### Material provided
*****
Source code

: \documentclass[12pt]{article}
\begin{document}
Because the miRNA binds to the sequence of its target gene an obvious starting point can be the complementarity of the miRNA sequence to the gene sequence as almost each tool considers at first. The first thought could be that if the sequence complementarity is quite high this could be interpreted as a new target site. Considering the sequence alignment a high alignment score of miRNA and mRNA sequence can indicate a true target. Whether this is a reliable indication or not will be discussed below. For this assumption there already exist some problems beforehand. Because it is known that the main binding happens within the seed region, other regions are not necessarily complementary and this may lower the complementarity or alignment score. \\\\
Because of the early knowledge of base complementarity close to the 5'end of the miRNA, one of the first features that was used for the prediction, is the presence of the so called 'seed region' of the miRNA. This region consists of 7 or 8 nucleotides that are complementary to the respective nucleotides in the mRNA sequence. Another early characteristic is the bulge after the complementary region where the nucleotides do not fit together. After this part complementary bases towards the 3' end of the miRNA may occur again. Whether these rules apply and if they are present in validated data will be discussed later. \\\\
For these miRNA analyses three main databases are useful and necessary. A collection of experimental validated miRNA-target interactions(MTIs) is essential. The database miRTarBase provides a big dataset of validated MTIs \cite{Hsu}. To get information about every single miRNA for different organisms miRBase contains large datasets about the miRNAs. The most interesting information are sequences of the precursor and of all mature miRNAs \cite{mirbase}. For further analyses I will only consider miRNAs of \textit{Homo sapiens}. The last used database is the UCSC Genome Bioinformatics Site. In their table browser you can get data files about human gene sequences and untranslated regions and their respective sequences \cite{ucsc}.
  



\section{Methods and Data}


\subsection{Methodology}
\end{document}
*****
### Work item
Each line of the data that includes the word "complementary" counts once; report the total and nothing more.

### Finished exercise
2